New Direction for Detention Infrastructure
The administration now plans to move forward with only four warehouse sites in San Antonio and Socorro, Texas, Surprise, Arizona, and Hagerstown, Maryland. DHS is also pursuing existing detention facilities from private prison companies instead of trying to repurpose vacant industrial buildings around the country.
Social Circle had become one of the clearest examples of the scale of the plan. The government bought that warehouse for $128.5 million and considered it for a potential 10,000-person “mega center.”
In New Jersey, ICE spent $130 million on the Roxbury warehouse. In Pennsylvania, the agency paid $206.9 million for two sites in Hamburg and Tremont.
U.S. Senator John Fetterman, a Pennsylvania Democrat, said on June 22 that ICE had canceled plans for the two warehouses in his state. “I am pleased to confirm that ICE will not proceed with detention facilities in Tremont and Upper Bern Township,” Fetterman said.
Legal Challenges and Financial Scrutiny
DHS also filed to sell the Romulus, Michigan, warehouse in a June 22 court filing. In Maryland, a judge blocked ICE from taking action at a $100 million warehouse. The agency agreed in court to halt work in New Jersey and Michigan pending environmental tests.

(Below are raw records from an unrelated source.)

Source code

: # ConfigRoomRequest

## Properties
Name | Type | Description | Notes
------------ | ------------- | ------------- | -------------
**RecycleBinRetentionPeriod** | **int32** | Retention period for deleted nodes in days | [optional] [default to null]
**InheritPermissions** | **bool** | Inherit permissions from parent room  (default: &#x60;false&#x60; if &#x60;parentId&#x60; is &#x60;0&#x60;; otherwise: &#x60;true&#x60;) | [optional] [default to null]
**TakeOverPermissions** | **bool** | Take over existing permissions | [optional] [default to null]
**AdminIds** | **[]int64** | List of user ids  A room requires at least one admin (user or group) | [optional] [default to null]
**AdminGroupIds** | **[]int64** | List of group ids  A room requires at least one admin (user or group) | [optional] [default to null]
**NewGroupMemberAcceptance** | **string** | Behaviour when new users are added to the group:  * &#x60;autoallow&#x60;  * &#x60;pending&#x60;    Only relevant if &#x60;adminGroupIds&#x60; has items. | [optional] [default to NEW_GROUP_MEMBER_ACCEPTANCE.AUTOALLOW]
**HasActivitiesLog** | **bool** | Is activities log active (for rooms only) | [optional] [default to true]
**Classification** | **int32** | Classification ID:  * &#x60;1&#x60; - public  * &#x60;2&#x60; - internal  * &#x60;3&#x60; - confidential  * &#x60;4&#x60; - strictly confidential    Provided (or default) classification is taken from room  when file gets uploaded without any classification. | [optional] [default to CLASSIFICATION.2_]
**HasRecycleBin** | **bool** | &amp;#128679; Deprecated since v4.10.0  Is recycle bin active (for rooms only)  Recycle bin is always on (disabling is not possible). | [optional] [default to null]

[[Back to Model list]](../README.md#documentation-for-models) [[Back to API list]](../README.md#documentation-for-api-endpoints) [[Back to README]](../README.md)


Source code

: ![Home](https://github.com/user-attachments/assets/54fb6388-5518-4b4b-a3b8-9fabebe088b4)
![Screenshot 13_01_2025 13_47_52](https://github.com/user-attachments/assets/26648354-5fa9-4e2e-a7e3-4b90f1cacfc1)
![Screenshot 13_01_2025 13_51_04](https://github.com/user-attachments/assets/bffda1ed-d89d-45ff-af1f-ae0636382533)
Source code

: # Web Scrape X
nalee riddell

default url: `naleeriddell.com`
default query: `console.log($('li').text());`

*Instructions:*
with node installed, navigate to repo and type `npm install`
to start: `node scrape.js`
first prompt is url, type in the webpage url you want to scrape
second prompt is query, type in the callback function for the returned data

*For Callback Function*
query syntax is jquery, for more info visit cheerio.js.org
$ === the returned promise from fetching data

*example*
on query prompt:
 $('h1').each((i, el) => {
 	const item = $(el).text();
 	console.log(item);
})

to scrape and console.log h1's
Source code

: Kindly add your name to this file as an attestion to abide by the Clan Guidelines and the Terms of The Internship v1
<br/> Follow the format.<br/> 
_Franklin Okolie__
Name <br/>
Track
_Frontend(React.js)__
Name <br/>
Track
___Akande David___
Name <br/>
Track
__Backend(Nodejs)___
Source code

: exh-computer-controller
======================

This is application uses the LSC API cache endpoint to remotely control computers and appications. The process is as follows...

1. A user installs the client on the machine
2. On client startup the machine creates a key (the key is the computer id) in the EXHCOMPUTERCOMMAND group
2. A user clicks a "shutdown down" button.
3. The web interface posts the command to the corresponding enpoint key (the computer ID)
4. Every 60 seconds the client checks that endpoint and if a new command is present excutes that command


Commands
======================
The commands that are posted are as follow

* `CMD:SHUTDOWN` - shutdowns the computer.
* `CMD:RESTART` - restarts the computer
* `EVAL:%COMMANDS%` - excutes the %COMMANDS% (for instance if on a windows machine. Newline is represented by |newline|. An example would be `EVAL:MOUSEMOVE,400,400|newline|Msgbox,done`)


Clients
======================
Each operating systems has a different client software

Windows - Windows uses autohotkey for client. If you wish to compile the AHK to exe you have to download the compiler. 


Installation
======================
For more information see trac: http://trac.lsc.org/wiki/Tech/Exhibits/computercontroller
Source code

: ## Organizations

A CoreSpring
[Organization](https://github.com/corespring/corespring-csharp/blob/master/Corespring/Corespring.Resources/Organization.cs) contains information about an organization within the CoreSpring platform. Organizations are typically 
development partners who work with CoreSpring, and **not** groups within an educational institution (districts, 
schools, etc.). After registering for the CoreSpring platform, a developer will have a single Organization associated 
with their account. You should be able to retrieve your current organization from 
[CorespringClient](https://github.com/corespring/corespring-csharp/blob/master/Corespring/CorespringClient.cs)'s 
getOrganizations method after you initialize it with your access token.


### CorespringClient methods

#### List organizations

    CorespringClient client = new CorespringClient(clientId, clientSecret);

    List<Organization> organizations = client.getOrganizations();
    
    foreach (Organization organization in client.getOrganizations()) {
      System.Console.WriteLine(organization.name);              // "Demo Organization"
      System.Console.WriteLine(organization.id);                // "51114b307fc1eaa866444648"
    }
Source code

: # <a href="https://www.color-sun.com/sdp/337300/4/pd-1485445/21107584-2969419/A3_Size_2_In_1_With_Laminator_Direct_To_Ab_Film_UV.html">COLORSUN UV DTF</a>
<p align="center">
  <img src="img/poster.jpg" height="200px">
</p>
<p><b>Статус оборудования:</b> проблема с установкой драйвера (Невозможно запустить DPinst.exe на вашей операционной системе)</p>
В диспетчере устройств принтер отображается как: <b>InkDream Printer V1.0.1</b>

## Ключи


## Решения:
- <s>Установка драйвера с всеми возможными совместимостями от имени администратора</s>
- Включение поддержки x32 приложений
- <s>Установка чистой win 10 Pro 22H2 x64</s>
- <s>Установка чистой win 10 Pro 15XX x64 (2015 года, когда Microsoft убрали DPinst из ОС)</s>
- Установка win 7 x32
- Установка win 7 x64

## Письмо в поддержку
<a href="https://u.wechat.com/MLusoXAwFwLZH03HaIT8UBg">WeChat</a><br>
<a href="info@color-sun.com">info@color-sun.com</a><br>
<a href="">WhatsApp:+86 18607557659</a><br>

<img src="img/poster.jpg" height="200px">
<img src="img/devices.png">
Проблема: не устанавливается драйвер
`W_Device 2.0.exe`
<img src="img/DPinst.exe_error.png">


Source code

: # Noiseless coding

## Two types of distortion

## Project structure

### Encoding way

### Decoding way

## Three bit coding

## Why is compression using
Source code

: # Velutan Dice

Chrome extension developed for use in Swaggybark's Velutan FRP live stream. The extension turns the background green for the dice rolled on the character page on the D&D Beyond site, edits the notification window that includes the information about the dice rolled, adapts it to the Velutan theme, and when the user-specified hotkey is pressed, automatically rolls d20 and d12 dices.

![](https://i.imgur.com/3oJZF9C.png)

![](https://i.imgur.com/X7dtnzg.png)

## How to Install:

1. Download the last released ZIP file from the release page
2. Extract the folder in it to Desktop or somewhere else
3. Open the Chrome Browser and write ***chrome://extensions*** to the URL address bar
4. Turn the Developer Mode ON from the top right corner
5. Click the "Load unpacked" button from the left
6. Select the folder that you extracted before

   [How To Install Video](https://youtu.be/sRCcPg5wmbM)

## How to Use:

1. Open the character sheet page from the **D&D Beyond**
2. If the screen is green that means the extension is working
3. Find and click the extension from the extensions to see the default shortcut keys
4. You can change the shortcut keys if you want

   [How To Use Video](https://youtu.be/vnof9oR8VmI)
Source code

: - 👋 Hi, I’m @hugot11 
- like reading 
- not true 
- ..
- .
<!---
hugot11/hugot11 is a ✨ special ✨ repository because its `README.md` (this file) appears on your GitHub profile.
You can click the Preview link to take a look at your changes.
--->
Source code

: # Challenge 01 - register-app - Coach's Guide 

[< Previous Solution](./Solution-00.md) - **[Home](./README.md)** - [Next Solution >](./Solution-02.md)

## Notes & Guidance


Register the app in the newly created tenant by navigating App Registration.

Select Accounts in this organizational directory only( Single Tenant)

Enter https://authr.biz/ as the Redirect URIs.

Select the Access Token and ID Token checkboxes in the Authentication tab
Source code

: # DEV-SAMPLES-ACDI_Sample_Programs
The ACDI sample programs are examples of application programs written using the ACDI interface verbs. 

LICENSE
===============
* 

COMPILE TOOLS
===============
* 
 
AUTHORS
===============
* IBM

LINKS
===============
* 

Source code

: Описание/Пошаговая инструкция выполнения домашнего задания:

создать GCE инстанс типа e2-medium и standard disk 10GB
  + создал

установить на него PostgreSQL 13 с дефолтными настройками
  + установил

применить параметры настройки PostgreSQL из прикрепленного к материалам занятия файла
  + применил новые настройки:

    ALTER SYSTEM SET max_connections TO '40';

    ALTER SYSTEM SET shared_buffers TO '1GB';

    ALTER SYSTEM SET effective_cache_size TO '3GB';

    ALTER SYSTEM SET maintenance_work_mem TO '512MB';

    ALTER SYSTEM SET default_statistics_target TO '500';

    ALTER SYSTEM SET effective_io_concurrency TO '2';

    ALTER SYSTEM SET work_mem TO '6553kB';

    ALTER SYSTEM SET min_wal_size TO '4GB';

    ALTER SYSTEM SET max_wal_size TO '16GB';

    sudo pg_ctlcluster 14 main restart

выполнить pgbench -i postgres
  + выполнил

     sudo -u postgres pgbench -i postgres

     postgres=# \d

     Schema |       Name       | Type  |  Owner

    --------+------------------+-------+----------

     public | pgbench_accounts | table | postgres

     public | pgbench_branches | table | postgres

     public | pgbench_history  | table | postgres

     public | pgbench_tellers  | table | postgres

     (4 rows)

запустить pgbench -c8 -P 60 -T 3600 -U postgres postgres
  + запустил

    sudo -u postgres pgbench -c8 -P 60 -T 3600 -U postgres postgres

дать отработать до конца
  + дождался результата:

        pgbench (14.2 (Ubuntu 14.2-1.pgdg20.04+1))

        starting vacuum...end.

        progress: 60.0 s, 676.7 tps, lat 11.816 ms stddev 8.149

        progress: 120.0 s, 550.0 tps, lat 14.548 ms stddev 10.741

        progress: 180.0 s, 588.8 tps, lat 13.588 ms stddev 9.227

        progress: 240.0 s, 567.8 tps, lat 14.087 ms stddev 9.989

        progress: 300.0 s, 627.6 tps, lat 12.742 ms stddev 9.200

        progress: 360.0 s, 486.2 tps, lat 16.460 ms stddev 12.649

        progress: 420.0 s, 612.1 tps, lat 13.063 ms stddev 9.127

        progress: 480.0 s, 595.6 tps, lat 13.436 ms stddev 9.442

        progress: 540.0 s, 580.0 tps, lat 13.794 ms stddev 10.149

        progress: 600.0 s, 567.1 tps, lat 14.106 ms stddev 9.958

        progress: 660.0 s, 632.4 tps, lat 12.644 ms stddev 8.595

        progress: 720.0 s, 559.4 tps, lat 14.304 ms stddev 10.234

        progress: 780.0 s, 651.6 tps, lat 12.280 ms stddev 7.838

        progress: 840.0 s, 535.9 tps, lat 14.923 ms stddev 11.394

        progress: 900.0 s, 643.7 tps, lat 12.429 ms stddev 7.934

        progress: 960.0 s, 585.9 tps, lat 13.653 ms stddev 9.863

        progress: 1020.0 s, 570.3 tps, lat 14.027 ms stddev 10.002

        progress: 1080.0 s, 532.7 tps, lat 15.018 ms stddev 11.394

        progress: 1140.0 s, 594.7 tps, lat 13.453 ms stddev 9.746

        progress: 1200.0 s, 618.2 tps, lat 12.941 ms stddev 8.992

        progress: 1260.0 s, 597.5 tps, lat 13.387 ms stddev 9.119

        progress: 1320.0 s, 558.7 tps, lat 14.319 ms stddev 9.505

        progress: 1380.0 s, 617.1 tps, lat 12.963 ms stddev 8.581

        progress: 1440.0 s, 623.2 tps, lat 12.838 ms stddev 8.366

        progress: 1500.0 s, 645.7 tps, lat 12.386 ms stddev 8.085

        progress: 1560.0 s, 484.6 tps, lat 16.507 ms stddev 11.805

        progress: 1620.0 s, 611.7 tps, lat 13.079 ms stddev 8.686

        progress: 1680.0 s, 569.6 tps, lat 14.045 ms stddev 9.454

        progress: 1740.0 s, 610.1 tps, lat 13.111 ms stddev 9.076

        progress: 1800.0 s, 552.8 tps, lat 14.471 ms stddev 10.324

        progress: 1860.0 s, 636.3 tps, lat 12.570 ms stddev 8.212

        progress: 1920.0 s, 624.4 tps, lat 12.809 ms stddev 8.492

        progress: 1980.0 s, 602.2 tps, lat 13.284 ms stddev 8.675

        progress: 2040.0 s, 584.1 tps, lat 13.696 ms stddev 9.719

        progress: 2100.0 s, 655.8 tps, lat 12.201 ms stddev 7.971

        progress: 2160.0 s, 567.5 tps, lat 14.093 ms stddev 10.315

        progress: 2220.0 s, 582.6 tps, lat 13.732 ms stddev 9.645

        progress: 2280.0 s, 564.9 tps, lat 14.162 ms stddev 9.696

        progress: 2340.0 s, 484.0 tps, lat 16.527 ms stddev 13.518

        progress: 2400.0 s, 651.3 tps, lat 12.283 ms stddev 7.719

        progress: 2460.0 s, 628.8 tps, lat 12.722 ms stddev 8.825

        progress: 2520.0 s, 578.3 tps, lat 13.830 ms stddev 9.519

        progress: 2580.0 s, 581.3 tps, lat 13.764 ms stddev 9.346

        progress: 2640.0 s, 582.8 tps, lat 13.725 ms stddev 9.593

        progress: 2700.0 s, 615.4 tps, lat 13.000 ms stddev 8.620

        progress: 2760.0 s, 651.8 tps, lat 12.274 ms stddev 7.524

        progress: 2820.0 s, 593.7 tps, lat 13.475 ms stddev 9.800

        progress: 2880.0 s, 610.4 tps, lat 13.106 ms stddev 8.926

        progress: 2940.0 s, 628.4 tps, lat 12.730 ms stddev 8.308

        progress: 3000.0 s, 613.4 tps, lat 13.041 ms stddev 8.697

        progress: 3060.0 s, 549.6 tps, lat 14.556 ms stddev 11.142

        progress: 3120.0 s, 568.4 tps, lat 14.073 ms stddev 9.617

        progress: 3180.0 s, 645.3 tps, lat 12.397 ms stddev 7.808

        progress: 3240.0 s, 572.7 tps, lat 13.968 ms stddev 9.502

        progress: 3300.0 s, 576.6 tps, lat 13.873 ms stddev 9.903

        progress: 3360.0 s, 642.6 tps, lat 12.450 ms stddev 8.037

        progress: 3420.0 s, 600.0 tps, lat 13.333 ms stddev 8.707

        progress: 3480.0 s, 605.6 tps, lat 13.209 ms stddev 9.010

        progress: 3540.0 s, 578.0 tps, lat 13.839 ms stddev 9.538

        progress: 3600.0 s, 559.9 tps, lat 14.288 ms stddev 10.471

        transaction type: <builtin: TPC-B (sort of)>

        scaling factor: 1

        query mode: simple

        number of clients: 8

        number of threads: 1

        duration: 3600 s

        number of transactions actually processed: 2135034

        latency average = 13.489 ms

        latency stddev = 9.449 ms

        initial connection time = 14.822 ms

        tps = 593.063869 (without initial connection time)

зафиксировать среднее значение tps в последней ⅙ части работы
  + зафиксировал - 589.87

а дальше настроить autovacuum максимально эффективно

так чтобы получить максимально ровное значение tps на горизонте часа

The court fights followed claims in seven federal lawsuits that ICE had failed to conduct appropriate environmental assessments before moving ahead. Those challenges, combined with the protests, turned what had been pitched as a rapid detention expansion into a drawn-out legal and political fight.
An internal review added financial pressure. It found DHS had paid twice the tax-assessed value for the New Jersey warehouse and nearly five times the assessed value for the Social Circle property.
Former ICE official TricklercN, who served under Obama, Trump, and Biden, called the initiative “wildly foolhardy.”
The phrase captured criticism that followed the spending. Lawmakers and local officials questioned why the agency was paying so far above assessed values for sites now being discarded or reworked.
Shift Toward Existing Partnerships
DHS said it is “acting quickly to make use of existing detention facilities with our state and county partners” rather than repurposing vacant warehouses. That shift places more weight on arrangements with local governments and existing detention operators as the administration retools its deportation infrastructure.
Georgia’s two Democratic senators welcomed the move. Senator Jon Ossoff said, “This development clearly shows that public activism and dissent can lead to change.”
In Roxbury, Mayor Shawn Potillo said he welcomed the report that the detention plan had been dropped. He cautioned that federal officials had not yet formally confirmed the change in writing. His response reflected a pattern seen in several communities.
Residents and local leaders treated the apparent reversal as real but still waited for federal paperwork to match the public statements. The scrapped plans mark a broad departure from the detention buildout Noem championed.
Under Mullin, DHS has shifted away from turning empty warehouses into giant holding centers. The agency is now working with state and county partners. This narrower approach contrasts with the one that drove ICE to buy 11 warehouses for roughly $1.074 billion.